# Cast Iron Pizza



## Scattergun2570 (May 23, 2011)

I see Mario Batali uses his "Enameled" Cast Iron Pans to cook pizza on. I would like to try this,,but do I really need it to be Enameled? Can`t I just use a Lodge 10 1/2"  Round Griddle Pan?


----------



## Aunt Bea (May 23, 2011)

If the pan is seasoned you should be fine. 

 I would use it just like a pizza stone.


----------



## Zereh (May 23, 2011)

I've had great success with this recipe: The Perfect Cast Iron Pizza. I don't do the stove-top portion of the cooking over high heat though. I heat the burner using high heat and then turn it down to med-high right after placing the pan onto it, otherwise it got too brown too quickly on the bottom.

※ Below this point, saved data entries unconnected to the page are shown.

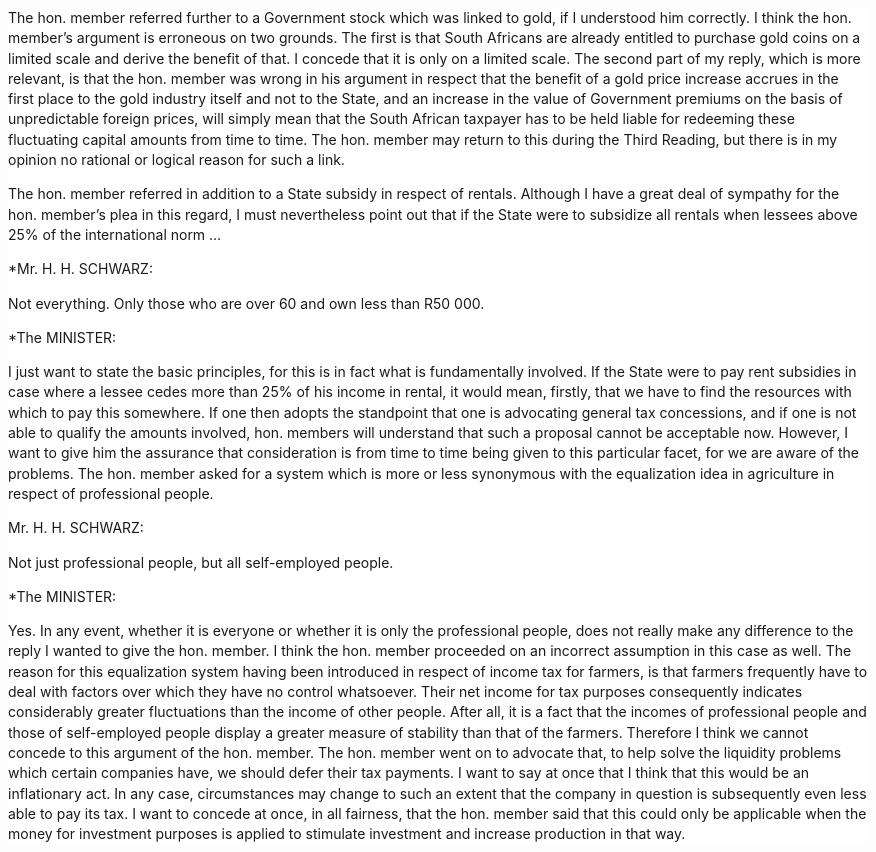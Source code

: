 <p>The hon. member referred further to a Government stock which was linked to gold, if I understood him correctly. I think the hon. member&#x2019;s argument is erroneous on two grounds. The first is that South Africans are already entitled to purchase gold coins on a limited scale and derive the benefit of that. I concede that it is only on a limited scale. The second part of my reply, which is more relevant, is that the hon. member was wrong in his argument in respect that the benefit of a gold price increase accrues in the first place to the gold industry itself and not to the State, and an increase in the value of Government premiums on the basis of unpredictable foreign prices, will simply mean that the South African taxpayer has to be held liable for redeeming these fluctuating capital amounts from time to time. The hon. member may return to this during the Third Reading, but there is in my opinion no rational or logical reason for such a link.</p>

<p>The hon. member referred in addition to a State subsidy in respect of rentals. Although I have a great deal of sympathy for the hon. member&#x2019;s plea in this regard, I must nevertheless point out that if the State were to subsidize all rentals when lessees above 25% of the international norm &#x2026;</p>

</speech>

<speech by="#schwarz">

<from>*Mr. <person refersTo="hansard_za">H. H. SCHWARZ</person>:</from>

<p>Not everything. Only those who are over 60 and own less than R50 000.</p>

</speech>

<speech by="#minister">

<from>*The <person refersTo="hansard_za">MINISTER</person>:</from>

<p>I just want to state the basic principles, for this is in fact what is fundamentally involved. If the State were to pay rent subsidies in case where a lessee cedes more than 25% of his income in rental, it would mean, firstly, that we have to find the resources with which to pay this somewhere. If one then adopts the standpoint that one is advocating general tax concessions, and if one is not able to qualify the amounts involved, hon. members will understand that such a proposal cannot be acceptable now. However, I want to give him the assurance that consideration is from time to time being given to this particular facet, for we are aware of the problems. The hon. member asked for a system which is more or less synonymous with the equalization idea in agriculture in respect of professional people.</p>

</speech>

<speech by="#schwarz">

<from>Mr. <person refersTo="hansard_za">H. H. SCHWARZ</person>:</from>

<p>Not just professional people, but all self-employed people.</p>

</speech>

<speech by="#minister">

<from>*The <person refersTo="hansard_za">MINISTER</person>:</from>

<p>Yes. In any event, whether it is everyone or whether it is only the professional people, does not really make any difference to the reply I wanted to give the hon. member. I think the hon. member proceeded on an incorrect assumption in this case as well. The reason for this equalization system having been introduced in respect of income tax for farmers, is that farmers frequently have to deal with factors over which they have <span class="col_6999-7000" refersTo="page_1190"/>no control whatsoever. Their net income for tax purposes consequently indicates considerably greater fluctuations than the income of other people. After all, it is a fact that the incomes of professional people and those of self-employed people display a greater measure of stability than that of the farmers. Therefore I think we cannot concede to this argument of the hon. member. The hon. member went on to advocate that, to help solve the liquidity problems which certain companies have, we should defer their tax payments. I want to say at once that I think that this would be an inflationary act. In any case, circumstances may change to such an extent that the company in question is subsequently even less able to pay its tax. I want to concede at once, in all fairness, that the hon. member said that this could only be applicable when the money for investment purposes is applied to stimulate investment and increase production in that way.</p>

Here's a picture of Le Creuset pan I use, it's only enameled on the outside:


----------



## Zhizara (May 23, 2011)

Scattergun2570 said:


> I see Mario Batali uses his "Enameled" Cast Iron Pans to cook pizza on. I would like to try this,,but do I really need it to be Enameled? Can`t I just use a Lodge 10 1/2"  Round Griddle Pan?



Enamel is extremely difficult to clean.  I bought a set, piece by piece from my local grocery store.  The were very pretty, and they were horrible to use.  Things burnt on easily, getting them clean was next to impossible.  

Maybe they are different now, but cast iron has been proven to work, and is useful for many other things.  Why take a chance?


----------



## medtran49 (May 23, 2011)

Well the enameled piece of cookware we have that is Batali branded is just wonderful.  We've never had anything burn.  Craig uses that pan and ONLY that pan to make gumbo as he's never had a problem with the roux getting burned and he takes it to a dark red-brown.  

Is the pizza being cooked IN the pan or ON the pan?  You wrote ON, which technically would mean the pan is flipped over and the pizza is being cooked on the outside bottom.  IN, of course, would mean actually inside the pan.  Reason I ask is I just saw an Iron Chef show where they were cooking something on the bottom of an upside down pan over a burner.


----------



## taxlady (May 23, 2011)

Zhizara said:


> Enamel is extremely difficult to clean.  I bought a set, piece by piece from my local grocery store.  The were very pretty, and they were horrible to use.  Things burnt on easily, getting them clean was next to impossible.
> 
> Maybe they are different now, but cast iron has been proven to work, and is useful for many other things.  Why take a chance?



I haven't found enamelled cast iron to be difficult to clean and I've been using it since the early '70s. Just remember no abrasives and preferably no metal utensils. Maybe the brand makes a difference?

But, I would probably use regular cast iron for pizza.


----------



## Andy M. (May 23, 2011)

Do you mean the the griddle pan that has a ribbed surface.  That could be a problem.


----------



## Chief Longwind Of The North (May 23, 2011)

Andy M. said:


> Do you mean the the griddle pan that has a ribbed surface.  That could be a problem.



My best pizza ever was made in a Wagner, 11 inch cast iron pan.  I simply greased up the pan with butter, put the raw pizza dough in, topped it with sauce and toppings (which were many), let it rise for about 20 minutes, and threw into a Webber Kettle with a solid bed of coals, opened all vents completely, and covered.  I cooked the pizza for about twenty minutes.  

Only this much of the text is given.